Data in this exercise →
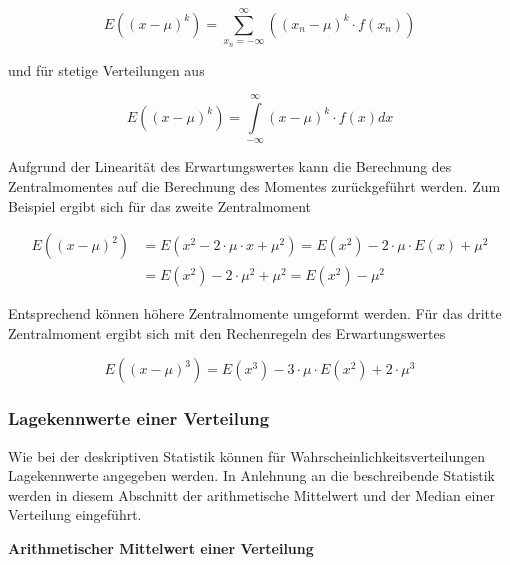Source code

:\begin{equation}\label{eq:fourthirtynine}
E\left((x-\mu)^{k} \right)=\sum _{x_{n} =-\infty }^{\infty }\left((x_{n} -\mu)^{k} \cdot f(x_{n} )\right)
\end{equation}

\noindent und f\"{u}r stetige Verteilungen aus

\begin{equation}\label{eq:fourfourty}
E\left((x-\mu)^{k} \right)=\int\limits _{-\infty }^{\infty }\left(x-\mu \right)^{k} \cdot f(x)dx
\end{equation}

\noindent Aufgrund der Linearit\"{a}t des Erwartungswertes kann die Berechnung des Zentralmomentes auf die Berechnung des Momentes zur\"{u}ckgef\"{u}hrt werden. Zum Beispiel ergibt sich f\"{u}r das zweite Zentralmoment 

\begin{equation}\label{eq:fourfourtyone}
\begin{split}
E\left(\left(x-\mu \right)^{2} \right) & = E\left(x^{2} -2\cdot \mu \cdot x+\mu ^{2} \right)=E\left(x^{2} \right)-2\cdot \mu \cdot E\left(x\right)+\mu ^{2}\\
& = E(x^{2}) -2\cdot\mu ^{2} +\mu ^{2} = E(x^{2})-\mu ^{2}
\end{split}
\end{equation}

\noindent Entsprechend k\"{o}nnen h\"{o}here Zentralmomente umgeformt werden. F\"{u}r das dritte Zentralmoment ergibt sich mit den Rechenregeln des Erwartungswertes 

\begin{equation}\label{eq:fourfourtytwo}
E\left((x-\mu )^{3} \right)=E(x^{3} )-3\cdot \mu \cdot E(x^{2})+2\cdot \mu ^{3}
\end{equation}

\subsubsection{Lagekennwerte einer Verteilung}

\noindent Wie bei der deskriptiven Statistik k\"{o}nnen f\"{u}r Wahrscheinlichkeitsverteilungen Lagekennwerte angegeben werden. In Anlehnung an die beschreibende Statistik werden in diesem Abschnitt der arithmetische Mittelwert und der Median einer Verteilung eingef\"{u}hrt.

{\selectfont
\noindent\textbf{Arithmetischer Mittelwert einer Verteilung}}\smallskip

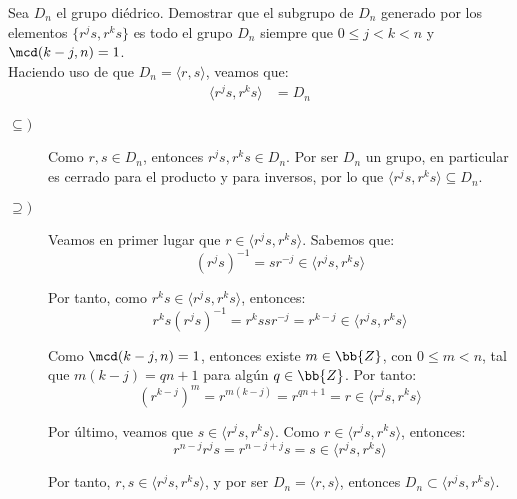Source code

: \begin{ejercicio}\label{ej:3.2}
    Sea $D_n$ el grupo diédrico. Demostrar que el subgrupo de $D_n$ generado por los elementos $\{r^js, r^ks\}$ es todo el grupo $D_n$ siempre que $0 \leq j < k < n$ y $\mcd(k - j, n) = 1$.\\

    Haciendo uso de que $D_n = \langle r,s\rangle$, veamos que:
    \begin{align*}
        \langle r^js, r^ks\rangle &= D_n
    \end{align*}
    \begin{description}
        \item[$\subseteq)$] Como $r,s\in D_n$, entonces $r^js, r^ks\in D_n$. Por ser $D_n$ un grupo, en particular es cerrado para el producto y para inversos, por lo que $\langle r^js, r^ks\rangle\subseteq D_n$.
        
        \item[$\supseteq)$] Veamos en primer lugar que $r\in\langle r^js, r^ks\rangle$. Sabemos que:
        \begin{equation*}
            (r^js)^{-1} = sr^{-j}\in \langle r^js, r^ks\rangle
        \end{equation*}

        Por tanto, como $r^ks\in\langle r^js, r^ks\rangle$, entonces:
        \begin{equation*}
            r^ks(r^js)^{-1} = r^kssr^{-j} = r^{k-j}\in\langle r^js, r^ks\rangle
        \end{equation*}

        Como $\mcd(k-j,n)=1$, entonces existe $m\in\bb{Z}$, con $0\leq m<n$, tal que $m(k-j)=qn+1$ para algún $q\in\bb{Z}$. Por tanto:
        \begin{equation*}
            (r^{k-j})^m = r^{m(k-j)} = r^{qn+1} = r\in\langle r^js, r^ks\rangle
        \end{equation*}

        Por último, veamos que $s\in\langle r^js, r^ks\rangle$. Como $r\in\langle r^js, r^ks\rangle$, entonces:
        \begin{equation*}
            r^{n-j}r^js = r^{n-j+j}s = s\in\langle r^js, r^ks\rangle
        \end{equation*}

        Por tanto, $r,s\in\langle r^js, r^ks\rangle$, y por ser $D_n = \langle r,s\rangle$, entonces $D_n\subset \langle r^js, r^ks\rangle$.
    \end{description}
\end{ejercicio}

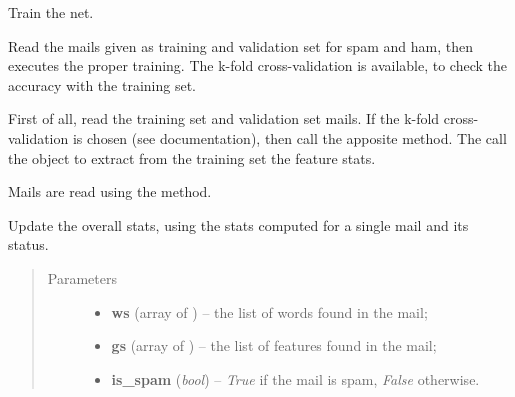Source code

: \documentclass[letterpaper,10pt,english]{sphinxmanual}
\begin{document}
\begin{fulllineitems}
\begin{fulllineitems}
\label{index:naive_bayes.Bayes.train}
Train the net.

Read the mails given as training and validation set for spam and ham,
then executes the proper training. The k-fold cross-validation is
available, to check the accuracy with the training set.

First of all, read the training set and validation set mails.
If the k-fold cross-validation is chosen (see {\hyperref[index:config.Config]{}}
documentation), then call the apposite method. The call the
{\hyperref[index:trainer.Trainer]{}} object to extract from the training set
the feature stats.

Mails are read using the {\hyperref[index:naive_bayes.Bayes.load_mails]{}} method.

\end{fulllineitems}


\begin{fulllineitems}
\label{index:naive_bayes.Bayes.update_stats}
Update the overall stats, using the stats computed for a single mail
and its status.
\begin{quote}\begin{description}
\item[{Parameters}] \leavevmode\begin{itemize}
\item {} 
\textbf{ws} (array of {\hyperref[index:test_stat.Test_word]{}}) -- the list of words found in the mail;

\item {} 
\textbf{gs} (array of {\hyperref[index:test_stat.Test_stat]{}}) -- the list of features found in the mail;

\item {} 
\textbf{is\_spam} (\emph{bool}) -- \emph{True} if the mail is spam, \emph{False} otherwise.

\end{itemize}

\end{description}\end{quote}

\end{fulllineitems}


\end{fulllineitems}
\end{document}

Task to complete → Go through the material above and return each line that holds the word "list".

Your solution →
\textbf{ws} (array of {\hyperref[index:test_stat.Test_word]{}}) -- the list of words found in the mail;
\textbf{gs} (array of {\hyperref[index:test_stat.Test_stat]{}}) -- the list of features found in the mail;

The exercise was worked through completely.